本作は、ダンジョンが出現した地球を舞台に、探索者として活動する八代夜一が主人公の物語です。彼は探索者の中でも優れた剣士だったのですが、「試練の魔物」と戦った際、片眼を奪われてしまい、以前のような活躍ができなくなってしまいます。本作では、そんな彼が戦う錬金術師「錬金剣士」という新たな道でいかに成り上がっていくのかを描いています。
※宿敵である試練の魔物にリベンジを果たすため、八代夜一は立ち上がる
――あわせて本作の着想についても教えていただけますでしょうか。
ゲームの『アトリエ』シリーズが好きなこともあり、どうにかモノづくりの要素を物語に組み込めないかと考えていたんです。これまでゲームに登場する錬金術師というと、先頭に立って戦うよりも、「後方支援」や「生産職」として描かれることが多かったかと思います。逆に、バリバリに戦闘する錬金術師の物語があっても面白いのではと考える中で、本作の芯となる「錬金剣士」のアイデアが生まれました。
――夜一については「錬金剣士」というジョブもさることながら、隻眼も特徴的ですよね。単純な格好良さ以外にもこの設定にはこだわりがありそうだと感じたのですが。
第一はカッコよさですよね(笑)。隻眼で眼帯を着けている強者って、ロマンがあるじゃないですか。それ以外ですと、夜一が「試練の魔物」に敗北したことを目に見える形で残したかったのも理由の一つです。体に敗北の証拠が残っていることで、夜一の「試練の魔物」との再戦に対する執着心もより深く表現することができますからね。あと、夜一はもともと剣士だったんですけど、片眼を失うと敵との間合いが以前ほど測れなくなってしまうかと思います。そういったハンデをアイテムなどでいかに補完するのかという戦闘中の駆け引きは、隻眼だからこそ描ける面白さだと思います。

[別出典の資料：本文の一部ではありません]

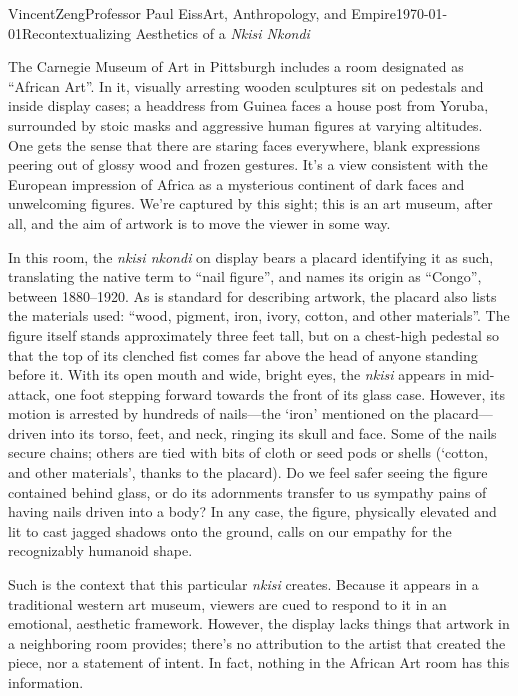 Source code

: \documentclass[12pt]{article}
\begin{document}
\begin{mla}{Vincent}{Zeng}{Professor Paul Eiss}{Art, Anthropology, and
    Empire}{\today}{Recontextualizing Aesthetics of a \textit{Nkisi Nkondi}}

The Carnegie Museum of Art in Pittsburgh includes a room designated as ``African
Art''. In it, visually arresting wooden sculptures sit on pedestals and
inside display cases; a headdress from Guinea faces a house post from Yoruba,
surrounded by stoic masks and aggressive human figures at varying altitudes. One gets
the sense that there are staring faces everywhere, blank expressions peering out
of glossy wood and frozen gestures. It's a view consistent with the European
impression of Africa as a mysterious continent of dark faces and unwelcoming
figures. We're captured by this sight; this is an art museum, after all, and the
aim of artwork is to move the viewer in some way.

In this room, the \textit{nkisi nkondi} on display bears a placard identifying it as such,
translating the native term to ``nail figure'', and names its origin as
``Congo'', between 1880--1920. As is standard for describing artwork, the placard also lists the
materials used: ``wood, pigment, iron, ivory, cotton, and other materials''. The
figure itself stands approximately three feet tall, but on a chest-high pedestal
so that the top of its clenched fist comes far above the head of anyone standing
before it. With its open mouth and wide, bright eyes, the \textit{nkisi} appears
in mid-attack, one foot stepping forward towards the front of its glass case.
However, its motion is arrested by hundreds of nails---the `iron' mentioned on the
placard---driven into its torso, feet, and neck, ringing its skull and face. Some of the
nails secure chains; others are tied with bits of cloth or seed pods or shells
(`cotton, and other materials', thanks to the placard). Do we feel safer seeing
the figure contained behind glass, or do its adornments transfer to us sympathy
pains of having nails driven into a body? In any case, the figure, physically
elevated and lit to cast jagged shadows onto the ground, calls on our empathy
for the recognizably humanoid shape.

Such is the context that this particular \textit{nkisi} creates. Because it
appears in a traditional western art museum, viewers are cued to respond to it
in an emotional, aesthetic framework. However, the display lacks things that artwork
in a neighboring room provides; there's no attribution to the artist that created
the piece, nor a statement of intent. In fact, nothing in the African Art room
has this information.


\end{mla}
\end{document}

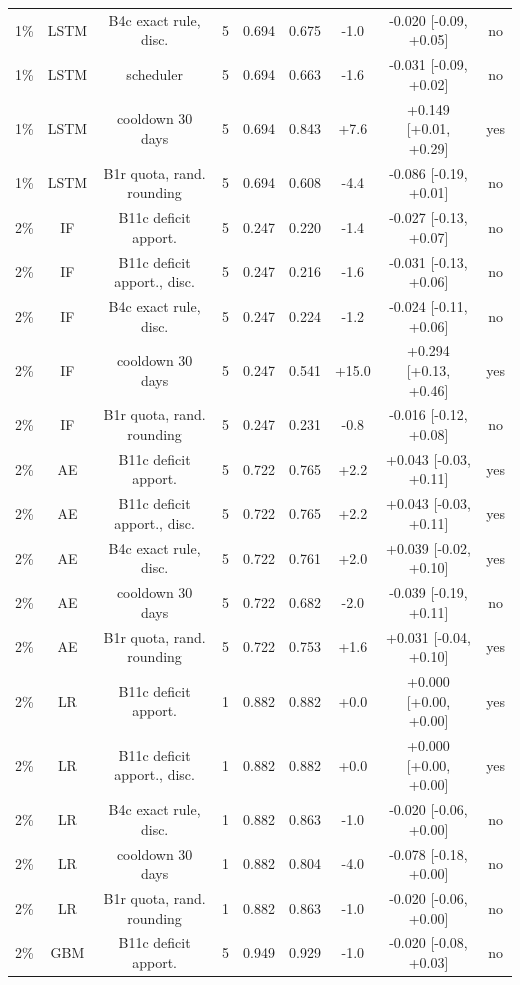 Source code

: \documentclass[10pt,onecolumn,letterpaper]{article}
\begin{document}
\begin{table}[!t]
{\begin{tabular}{lcccccccc}
1\% & LSTM & B4c exact rule, disc. & 5 & 0.694 & 0.675 & -1.0 & -0.020 [-0.09, +0.05] & no \\
1\% & LSTM & scheduler & 5 & 0.694 & 0.663 & -1.6 & -0.031 [-0.09, +0.02] & no \\
1\% & LSTM & cooldown 30 days & 5 & 0.694 & 0.843 & +7.6 & +0.149 [+0.01, +0.29] & yes \\
1\% & LSTM & B1r quota, rand. rounding & 5 & 0.694 & 0.608 & -4.4 & -0.086 [-0.19, +0.01] & no \\
2\% & IF & B11c deficit apport. & 5 & 0.247 & 0.220 & -1.4 & -0.027 [-0.13, +0.07] & no \\
2\% & IF & B11c deficit apport., disc. & 5 & 0.247 & 0.216 & -1.6 & -0.031 [-0.13, +0.06] & no \\
2\% & IF & B4c exact rule, disc. & 5 & 0.247 & 0.224 & -1.2 & -0.024 [-0.11, +0.06] & no \\
2\% & IF & cooldown 30 days & 5 & 0.247 & 0.541 & +15.0 & +0.294 [+0.13, +0.46] & yes \\
2\% & IF & B1r quota, rand. rounding & 5 & 0.247 & 0.231 & -0.8 & -0.016 [-0.12, +0.08] & no \\
2\% & AE & B11c deficit apport. & 5 & 0.722 & 0.765 & +2.2 & +0.043 [-0.03, +0.11] & yes \\
2\% & AE & B11c deficit apport., disc. & 5 & 0.722 & 0.765 & +2.2 & +0.043 [-0.03, +0.11] & yes \\
2\% & AE & B4c exact rule, disc. & 5 & 0.722 & 0.761 & +2.0 & +0.039 [-0.02, +0.10] & yes \\
2\% & AE & cooldown 30 days & 5 & 0.722 & 0.682 & -2.0 & -0.039 [-0.19, +0.11] & no \\
2\% & AE & B1r quota, rand. rounding & 5 & 0.722 & 0.753 & +1.6 & +0.031 [-0.04, +0.10] & yes \\
2\% & LR & B11c deficit apport. & 1 & 0.882 & 0.882 & +0.0 & +0.000 [+0.00, +0.00] & yes \\
2\% & LR & B11c deficit apport., disc. & 1 & 0.882 & 0.882 & +0.0 & +0.000 [+0.00, +0.00] & yes \\
2\% & LR & B4c exact rule, disc. & 1 & 0.882 & 0.863 & -1.0 & -0.020 [-0.06, +0.00] & no \\
2\% & LR & cooldown 30 days & 1 & 0.882 & 0.804 & -4.0 & -0.078 [-0.18, +0.00] & no \\
2\% & LR & B1r quota, rand. rounding & 1 & 0.882 & 0.863 & -1.0 & -0.020 [-0.06, +0.00] & no \\
2\% & GBM & B11c deficit apport. & 5 & 0.949 & 0.929 & -1.0 & -0.020 [-0.08, +0.03] & no \\

\end{tabular}}
\end{table}
\end{document}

※片眼を失った夜一は、アイテムと剣を組み合わせて戦う新たなスタイルを確立する
――ありがとうございます。あとがきでは、本作はほかの現代ダンジョン作品には無い特色を出すことは意識せず、「ダンジョンが現実に現れたらどうなるか」を自身の人生経験を踏まえて想像しながら書いたと語られていました。本作にはどういった経験を反映させたのでしょうか。
お金を稼ぐことの大変さや時間の大切さなど、社会人になってから知ったことは反映させています。主人公を社会人にしたのも、今なら一番実感のともなった描写ができると考えたからです。あとは主人公が何かにのめり込んでいる姿を描きたいとも考えていました。私自身、社会人をしながらも創作活動にのめり込んでいるので、そういった部分は夜一と重なるところもあると考えています。

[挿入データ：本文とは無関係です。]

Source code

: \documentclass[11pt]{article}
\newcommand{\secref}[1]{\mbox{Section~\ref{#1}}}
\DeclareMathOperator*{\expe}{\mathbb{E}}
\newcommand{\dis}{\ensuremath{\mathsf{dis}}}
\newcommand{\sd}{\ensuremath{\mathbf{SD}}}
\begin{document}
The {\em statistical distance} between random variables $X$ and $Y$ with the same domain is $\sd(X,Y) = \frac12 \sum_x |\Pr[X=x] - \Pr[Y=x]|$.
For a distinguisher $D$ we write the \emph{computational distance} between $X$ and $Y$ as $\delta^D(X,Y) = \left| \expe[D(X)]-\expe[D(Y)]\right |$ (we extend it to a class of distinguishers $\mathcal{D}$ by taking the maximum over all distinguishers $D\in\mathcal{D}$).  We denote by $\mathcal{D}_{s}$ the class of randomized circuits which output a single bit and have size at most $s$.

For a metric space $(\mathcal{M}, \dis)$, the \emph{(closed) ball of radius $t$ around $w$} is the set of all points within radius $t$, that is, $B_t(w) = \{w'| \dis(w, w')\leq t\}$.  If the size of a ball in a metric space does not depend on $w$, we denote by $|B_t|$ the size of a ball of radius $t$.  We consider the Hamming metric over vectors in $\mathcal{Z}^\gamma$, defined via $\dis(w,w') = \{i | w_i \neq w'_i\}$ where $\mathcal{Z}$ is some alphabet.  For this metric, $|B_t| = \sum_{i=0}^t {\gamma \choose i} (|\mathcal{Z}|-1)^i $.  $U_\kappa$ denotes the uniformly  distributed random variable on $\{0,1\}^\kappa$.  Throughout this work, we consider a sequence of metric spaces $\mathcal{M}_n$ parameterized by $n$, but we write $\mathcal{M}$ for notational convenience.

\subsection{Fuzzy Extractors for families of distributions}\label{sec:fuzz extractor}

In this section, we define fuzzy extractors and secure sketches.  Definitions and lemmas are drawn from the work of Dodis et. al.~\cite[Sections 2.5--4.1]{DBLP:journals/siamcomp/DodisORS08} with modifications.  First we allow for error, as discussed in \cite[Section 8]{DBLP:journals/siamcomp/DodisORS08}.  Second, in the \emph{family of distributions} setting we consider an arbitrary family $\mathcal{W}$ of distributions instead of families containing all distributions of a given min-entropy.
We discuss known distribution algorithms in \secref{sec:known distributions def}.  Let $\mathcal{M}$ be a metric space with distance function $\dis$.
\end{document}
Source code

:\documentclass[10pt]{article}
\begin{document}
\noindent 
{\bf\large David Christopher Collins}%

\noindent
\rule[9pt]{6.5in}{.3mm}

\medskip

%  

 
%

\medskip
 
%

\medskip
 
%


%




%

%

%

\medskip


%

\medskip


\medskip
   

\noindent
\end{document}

――続いて本作のキャラクターについて教えてください。
主人公の八代夜一は、異常にダンジョン探索にのめり込んでいる変人です(笑)。普通に生きる選択肢もあったはずなのに、わざわざ魔物が蔓延るダンジョンに乗り込んでいくあたり、普通の人とは違う感性ですよね。とはいえ、別に頭が悪いわけではなく、普段はそういった本性を隠しながらクレバーに立ち回っています。

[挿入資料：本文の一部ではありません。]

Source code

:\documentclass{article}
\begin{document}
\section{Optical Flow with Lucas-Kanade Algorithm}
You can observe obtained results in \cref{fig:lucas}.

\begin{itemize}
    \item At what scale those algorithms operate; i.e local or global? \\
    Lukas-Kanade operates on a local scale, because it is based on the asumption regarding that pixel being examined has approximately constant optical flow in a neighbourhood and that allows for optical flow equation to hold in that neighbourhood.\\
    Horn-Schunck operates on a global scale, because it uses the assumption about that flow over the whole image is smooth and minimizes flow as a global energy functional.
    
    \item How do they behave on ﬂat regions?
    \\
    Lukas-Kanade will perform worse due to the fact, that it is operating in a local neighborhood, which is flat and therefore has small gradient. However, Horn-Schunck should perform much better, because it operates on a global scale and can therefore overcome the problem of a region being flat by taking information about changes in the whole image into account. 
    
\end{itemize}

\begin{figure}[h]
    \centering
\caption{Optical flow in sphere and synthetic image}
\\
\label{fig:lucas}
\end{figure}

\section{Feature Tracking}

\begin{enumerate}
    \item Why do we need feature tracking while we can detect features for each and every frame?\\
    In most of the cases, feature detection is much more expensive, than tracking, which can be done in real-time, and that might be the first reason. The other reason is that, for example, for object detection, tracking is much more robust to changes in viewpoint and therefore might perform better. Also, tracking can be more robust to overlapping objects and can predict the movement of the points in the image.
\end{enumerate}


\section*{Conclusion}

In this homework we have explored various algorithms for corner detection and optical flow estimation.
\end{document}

※片眼を失ってもダンジョン探索者として生き続ける執念の男・八代夜一
五十里愛華は、夜一が勤める社コーポレーションにやってきた新入社員の女の子です。探索者としては新米なのでそこまで常識外れではないのですが、彼女はかなりのお金好きという点で、変人として光るものは見せてくれています(笑)。
※初心者ながら夜一に探索者としての資質を見いだされたヒロイン・五十里愛華
畔川椎平は夜一のことが大好きなヒロインです。とはいっても、奥手なので表立って夜一にアプローチすることはできていません。どちらかといえばストーカー気質なキャラクターです(笑)。彼女は夜一の所属していたパーティ「ノーネーム」の元メンバーで、一緒に戦ったこともたくさんあります。そういった時間の積み重ねが彼女のキャラクターとしての深みになっているのかもしれません。個人的に好きなキャラクターなので、もっと活躍させたいです。
※夜一に想いを寄せている元パーティメンバー・畔川椎平
あとは、第1巻で夜一が再戦することになる「試練の魔物」も気に入っています。夜一が片眼を奪われた相手で、夜一が強い復讐心を向けている宿敵でもあります。最初は意思を持たず暴れる魔物に見えますが……ここから先はネタバレになるのでぜひ本編を確かめていただければと思います。
※夜一と深い因縁がある試練の魔物――その正体とは
――夜一は序盤の会社員らしい一面からは想像できないダンジョンジャンキーですし、愛華はお金儲けに目が無いですし……。本作は地に足がついている装いをしつつも、頭のネジが外れたキャラクターが多い印象でした。
これはダンジョン探索者全員に言えるのですが、危険な場所に自ら足を踏み入れる以上、何かしら人と変わったところや強い動機があるはずだと考えています。夜一ならダンジョンそのものへの傾倒、愛華なら借金を返済しなければならないという動機や、お金への欲望、椎平なら夜一に対する執着心など、キャラクターを形作る芯を持たせることは意識していました。とはいえ、異常性を大っぴらにしたままでは、現代社会では生きていけないので、それをいかに飼いならしているのかを考えながら肉付けしていきました。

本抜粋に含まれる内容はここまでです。